> What is being asked: The answer should be each line of the records that contains the word "roles"; please copy them all.
BEGIN Listed entries
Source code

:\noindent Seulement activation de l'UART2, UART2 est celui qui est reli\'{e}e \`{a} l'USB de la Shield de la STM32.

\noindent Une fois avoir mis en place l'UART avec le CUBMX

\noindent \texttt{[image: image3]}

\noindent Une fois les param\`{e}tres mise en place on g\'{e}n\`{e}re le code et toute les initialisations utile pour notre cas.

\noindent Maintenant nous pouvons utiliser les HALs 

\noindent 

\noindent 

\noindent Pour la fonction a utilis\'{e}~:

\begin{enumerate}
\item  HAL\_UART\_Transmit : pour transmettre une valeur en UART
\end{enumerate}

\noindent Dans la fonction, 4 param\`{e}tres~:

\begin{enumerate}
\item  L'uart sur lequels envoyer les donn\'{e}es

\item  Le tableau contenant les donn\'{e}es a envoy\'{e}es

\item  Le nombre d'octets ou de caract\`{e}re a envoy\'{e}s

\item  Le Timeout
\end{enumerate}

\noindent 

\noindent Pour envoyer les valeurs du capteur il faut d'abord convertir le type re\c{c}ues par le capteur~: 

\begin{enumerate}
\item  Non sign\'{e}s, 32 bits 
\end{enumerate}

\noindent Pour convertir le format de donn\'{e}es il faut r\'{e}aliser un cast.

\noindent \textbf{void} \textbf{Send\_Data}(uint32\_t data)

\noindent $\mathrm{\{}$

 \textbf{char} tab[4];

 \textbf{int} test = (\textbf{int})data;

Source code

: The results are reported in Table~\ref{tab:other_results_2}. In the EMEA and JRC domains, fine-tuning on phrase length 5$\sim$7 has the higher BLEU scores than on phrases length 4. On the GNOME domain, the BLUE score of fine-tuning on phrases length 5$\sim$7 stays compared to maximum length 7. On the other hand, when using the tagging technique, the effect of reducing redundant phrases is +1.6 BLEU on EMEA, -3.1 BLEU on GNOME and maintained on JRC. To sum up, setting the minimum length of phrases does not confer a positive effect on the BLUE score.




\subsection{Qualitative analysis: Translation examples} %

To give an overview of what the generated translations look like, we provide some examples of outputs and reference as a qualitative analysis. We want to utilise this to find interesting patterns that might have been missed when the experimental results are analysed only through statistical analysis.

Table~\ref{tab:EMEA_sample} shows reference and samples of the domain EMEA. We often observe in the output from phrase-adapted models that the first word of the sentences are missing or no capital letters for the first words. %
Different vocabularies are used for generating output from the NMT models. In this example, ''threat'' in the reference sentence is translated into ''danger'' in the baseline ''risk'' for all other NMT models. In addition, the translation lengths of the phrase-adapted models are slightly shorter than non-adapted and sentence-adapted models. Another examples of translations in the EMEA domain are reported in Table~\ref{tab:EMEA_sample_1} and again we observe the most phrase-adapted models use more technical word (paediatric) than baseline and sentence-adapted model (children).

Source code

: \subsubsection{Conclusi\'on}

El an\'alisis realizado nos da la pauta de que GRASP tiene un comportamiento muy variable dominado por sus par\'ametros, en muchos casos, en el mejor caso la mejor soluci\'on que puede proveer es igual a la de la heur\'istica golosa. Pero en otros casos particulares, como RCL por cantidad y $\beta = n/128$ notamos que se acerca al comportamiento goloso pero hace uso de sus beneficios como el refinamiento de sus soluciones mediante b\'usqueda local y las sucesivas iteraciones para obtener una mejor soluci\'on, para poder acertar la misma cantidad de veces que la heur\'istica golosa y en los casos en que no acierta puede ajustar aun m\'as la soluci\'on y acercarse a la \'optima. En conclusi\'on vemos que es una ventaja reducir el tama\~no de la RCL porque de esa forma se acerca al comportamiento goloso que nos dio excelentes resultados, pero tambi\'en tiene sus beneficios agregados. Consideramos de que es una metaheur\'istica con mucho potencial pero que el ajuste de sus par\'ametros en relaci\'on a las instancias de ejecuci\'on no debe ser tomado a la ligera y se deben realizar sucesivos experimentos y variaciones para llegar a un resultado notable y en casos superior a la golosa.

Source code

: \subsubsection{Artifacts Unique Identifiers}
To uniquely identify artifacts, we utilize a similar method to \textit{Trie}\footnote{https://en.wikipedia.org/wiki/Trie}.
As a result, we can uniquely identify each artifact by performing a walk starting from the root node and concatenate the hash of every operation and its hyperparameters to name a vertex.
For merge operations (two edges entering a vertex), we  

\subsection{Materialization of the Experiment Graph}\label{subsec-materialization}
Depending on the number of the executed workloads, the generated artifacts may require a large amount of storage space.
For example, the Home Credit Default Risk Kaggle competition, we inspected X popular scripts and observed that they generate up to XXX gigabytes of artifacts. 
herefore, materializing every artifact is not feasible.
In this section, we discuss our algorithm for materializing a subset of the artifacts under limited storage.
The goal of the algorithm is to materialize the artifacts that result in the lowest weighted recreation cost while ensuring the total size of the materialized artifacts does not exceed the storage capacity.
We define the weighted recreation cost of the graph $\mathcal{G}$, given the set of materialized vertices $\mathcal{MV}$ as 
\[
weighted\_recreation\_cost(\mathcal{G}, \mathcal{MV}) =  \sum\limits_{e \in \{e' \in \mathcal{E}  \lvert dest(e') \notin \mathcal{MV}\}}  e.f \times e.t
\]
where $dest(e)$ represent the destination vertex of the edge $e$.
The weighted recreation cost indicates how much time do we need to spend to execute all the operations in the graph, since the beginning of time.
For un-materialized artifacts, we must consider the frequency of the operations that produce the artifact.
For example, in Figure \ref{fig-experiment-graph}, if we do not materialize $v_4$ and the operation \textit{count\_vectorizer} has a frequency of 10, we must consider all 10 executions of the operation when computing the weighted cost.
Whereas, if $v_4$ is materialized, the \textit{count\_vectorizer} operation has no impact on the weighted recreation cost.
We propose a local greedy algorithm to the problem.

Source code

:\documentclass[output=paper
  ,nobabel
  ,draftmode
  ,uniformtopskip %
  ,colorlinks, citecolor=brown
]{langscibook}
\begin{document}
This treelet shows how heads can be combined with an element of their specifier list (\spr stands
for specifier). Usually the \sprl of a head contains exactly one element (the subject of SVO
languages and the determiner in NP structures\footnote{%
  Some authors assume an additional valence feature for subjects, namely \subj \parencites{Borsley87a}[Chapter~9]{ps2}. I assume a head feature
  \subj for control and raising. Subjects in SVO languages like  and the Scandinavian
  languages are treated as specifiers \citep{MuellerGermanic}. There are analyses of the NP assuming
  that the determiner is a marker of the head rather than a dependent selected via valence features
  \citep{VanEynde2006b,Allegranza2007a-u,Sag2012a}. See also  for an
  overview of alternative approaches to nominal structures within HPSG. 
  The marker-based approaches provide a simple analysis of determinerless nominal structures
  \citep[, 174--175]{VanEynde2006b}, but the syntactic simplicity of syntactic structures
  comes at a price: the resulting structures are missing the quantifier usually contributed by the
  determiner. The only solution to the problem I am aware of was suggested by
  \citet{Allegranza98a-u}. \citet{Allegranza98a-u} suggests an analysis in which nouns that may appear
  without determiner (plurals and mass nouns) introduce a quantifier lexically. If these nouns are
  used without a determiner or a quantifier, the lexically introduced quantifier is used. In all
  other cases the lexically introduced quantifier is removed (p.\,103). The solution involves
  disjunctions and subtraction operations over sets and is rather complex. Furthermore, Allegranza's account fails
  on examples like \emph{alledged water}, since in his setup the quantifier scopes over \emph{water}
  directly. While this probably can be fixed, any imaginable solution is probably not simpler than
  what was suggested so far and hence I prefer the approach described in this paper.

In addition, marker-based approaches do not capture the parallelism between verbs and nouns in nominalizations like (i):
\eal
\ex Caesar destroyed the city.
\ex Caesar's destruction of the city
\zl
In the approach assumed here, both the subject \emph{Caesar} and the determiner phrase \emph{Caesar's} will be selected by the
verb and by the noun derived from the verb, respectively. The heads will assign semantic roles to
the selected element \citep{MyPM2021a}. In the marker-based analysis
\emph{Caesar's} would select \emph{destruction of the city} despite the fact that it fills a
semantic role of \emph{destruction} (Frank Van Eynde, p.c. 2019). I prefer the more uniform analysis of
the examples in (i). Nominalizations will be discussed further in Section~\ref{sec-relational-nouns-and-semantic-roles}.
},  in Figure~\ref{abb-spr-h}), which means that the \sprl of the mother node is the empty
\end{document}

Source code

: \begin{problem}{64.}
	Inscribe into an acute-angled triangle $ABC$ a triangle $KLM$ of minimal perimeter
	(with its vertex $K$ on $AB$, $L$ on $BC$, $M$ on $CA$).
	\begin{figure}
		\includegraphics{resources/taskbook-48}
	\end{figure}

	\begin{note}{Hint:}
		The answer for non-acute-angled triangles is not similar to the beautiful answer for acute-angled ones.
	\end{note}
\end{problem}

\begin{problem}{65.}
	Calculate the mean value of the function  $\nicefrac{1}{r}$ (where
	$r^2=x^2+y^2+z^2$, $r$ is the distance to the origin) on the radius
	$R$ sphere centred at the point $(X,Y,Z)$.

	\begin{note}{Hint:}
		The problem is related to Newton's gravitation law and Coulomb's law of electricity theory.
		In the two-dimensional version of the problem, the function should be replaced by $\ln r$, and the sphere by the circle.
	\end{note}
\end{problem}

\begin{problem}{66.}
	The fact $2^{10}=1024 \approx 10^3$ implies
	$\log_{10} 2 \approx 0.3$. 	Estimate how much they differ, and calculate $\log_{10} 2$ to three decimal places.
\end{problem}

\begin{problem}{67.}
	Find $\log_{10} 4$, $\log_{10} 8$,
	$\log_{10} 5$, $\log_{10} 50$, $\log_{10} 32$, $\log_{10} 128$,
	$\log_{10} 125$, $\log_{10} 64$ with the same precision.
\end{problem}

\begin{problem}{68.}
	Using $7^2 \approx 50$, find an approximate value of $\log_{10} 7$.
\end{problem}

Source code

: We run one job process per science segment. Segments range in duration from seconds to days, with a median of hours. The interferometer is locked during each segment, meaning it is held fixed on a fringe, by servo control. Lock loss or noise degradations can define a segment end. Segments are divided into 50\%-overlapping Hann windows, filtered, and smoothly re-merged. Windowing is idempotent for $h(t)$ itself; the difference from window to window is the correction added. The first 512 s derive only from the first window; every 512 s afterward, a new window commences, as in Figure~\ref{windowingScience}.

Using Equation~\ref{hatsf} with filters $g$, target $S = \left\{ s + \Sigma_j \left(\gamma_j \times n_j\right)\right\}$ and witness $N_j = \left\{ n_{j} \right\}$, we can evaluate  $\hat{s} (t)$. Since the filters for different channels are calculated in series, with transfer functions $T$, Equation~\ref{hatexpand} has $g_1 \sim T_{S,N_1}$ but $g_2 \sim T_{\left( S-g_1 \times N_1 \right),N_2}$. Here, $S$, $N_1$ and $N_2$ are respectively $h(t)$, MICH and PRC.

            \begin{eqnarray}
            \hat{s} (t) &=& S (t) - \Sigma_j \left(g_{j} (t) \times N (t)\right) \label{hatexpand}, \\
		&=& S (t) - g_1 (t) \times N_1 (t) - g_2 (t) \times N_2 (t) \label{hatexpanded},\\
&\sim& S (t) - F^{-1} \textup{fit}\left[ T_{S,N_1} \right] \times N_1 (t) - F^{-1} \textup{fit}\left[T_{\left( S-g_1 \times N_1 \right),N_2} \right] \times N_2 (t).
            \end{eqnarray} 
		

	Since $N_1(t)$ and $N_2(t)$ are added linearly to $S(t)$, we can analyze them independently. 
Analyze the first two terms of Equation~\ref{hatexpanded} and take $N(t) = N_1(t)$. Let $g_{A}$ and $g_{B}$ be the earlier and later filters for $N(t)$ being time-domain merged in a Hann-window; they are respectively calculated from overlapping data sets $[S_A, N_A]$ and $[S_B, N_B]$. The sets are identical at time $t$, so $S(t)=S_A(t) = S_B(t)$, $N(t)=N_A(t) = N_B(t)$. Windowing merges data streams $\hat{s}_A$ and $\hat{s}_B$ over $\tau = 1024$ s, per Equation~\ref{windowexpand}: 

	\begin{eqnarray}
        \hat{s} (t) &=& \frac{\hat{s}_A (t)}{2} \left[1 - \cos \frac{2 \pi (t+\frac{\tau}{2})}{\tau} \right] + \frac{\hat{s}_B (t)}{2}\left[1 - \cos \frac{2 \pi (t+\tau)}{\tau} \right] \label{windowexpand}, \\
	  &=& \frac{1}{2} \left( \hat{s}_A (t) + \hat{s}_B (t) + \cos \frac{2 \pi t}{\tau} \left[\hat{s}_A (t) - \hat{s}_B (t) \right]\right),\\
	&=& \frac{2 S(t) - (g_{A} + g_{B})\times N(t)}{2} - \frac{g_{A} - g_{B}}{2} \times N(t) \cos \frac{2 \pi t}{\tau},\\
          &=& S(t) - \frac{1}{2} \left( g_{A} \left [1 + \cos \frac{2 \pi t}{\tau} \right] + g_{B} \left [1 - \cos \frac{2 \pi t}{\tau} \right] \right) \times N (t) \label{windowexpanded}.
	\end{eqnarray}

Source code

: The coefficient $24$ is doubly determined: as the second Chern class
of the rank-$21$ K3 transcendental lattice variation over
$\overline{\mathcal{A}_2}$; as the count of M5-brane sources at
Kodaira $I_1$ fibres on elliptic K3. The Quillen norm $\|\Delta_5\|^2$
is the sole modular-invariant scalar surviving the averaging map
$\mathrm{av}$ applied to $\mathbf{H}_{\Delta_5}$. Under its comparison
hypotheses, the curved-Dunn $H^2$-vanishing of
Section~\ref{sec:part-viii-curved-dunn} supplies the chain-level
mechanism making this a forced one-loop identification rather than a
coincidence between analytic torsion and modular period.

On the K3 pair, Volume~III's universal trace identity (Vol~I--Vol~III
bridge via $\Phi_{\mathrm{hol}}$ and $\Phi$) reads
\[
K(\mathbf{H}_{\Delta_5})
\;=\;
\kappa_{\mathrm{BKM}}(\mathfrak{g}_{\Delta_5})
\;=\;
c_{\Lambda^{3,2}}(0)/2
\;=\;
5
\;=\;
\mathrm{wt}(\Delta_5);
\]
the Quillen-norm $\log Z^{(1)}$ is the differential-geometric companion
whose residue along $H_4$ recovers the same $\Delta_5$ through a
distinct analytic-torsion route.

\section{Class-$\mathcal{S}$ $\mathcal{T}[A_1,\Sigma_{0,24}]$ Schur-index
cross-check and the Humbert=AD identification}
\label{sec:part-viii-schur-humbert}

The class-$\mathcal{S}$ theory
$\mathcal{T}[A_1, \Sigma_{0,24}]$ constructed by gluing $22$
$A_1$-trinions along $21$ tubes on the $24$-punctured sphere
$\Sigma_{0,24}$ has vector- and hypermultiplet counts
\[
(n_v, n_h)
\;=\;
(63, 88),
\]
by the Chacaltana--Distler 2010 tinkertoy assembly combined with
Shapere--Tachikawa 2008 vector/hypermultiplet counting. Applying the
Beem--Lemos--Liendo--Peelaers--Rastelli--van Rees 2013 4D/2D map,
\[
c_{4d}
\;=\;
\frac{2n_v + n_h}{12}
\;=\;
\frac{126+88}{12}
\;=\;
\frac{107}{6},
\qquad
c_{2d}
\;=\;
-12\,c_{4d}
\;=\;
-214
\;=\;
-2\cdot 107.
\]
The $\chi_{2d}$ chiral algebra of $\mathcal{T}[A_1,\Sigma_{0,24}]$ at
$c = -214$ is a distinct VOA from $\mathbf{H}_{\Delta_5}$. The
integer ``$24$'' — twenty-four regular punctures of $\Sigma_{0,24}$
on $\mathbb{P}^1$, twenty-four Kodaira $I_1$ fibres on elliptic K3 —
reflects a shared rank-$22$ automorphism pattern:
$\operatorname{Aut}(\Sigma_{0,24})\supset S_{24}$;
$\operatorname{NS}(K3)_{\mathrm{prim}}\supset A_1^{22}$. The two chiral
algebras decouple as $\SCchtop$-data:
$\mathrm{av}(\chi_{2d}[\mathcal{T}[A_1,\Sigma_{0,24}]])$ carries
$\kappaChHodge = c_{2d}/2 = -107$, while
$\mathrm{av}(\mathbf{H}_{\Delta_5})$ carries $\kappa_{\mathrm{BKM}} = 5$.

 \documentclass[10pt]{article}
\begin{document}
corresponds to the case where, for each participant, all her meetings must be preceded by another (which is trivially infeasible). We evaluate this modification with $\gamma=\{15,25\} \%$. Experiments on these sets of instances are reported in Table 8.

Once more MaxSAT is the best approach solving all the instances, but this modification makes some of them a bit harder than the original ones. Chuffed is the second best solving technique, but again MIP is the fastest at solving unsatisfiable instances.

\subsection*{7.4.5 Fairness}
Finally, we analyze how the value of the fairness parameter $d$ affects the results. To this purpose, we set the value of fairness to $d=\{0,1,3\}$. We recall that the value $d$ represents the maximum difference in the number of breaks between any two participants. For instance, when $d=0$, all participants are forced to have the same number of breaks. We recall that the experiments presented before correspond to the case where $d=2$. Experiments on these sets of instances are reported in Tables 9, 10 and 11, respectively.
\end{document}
END Listed entries
> Task output:
verb and by the noun derived from the verb, respectively. The heads will assign semantic roles to
the examples in (i). Nominalizations will be discussed further in Section~\ref{sec-relational-nouns-and-semantic-roles}.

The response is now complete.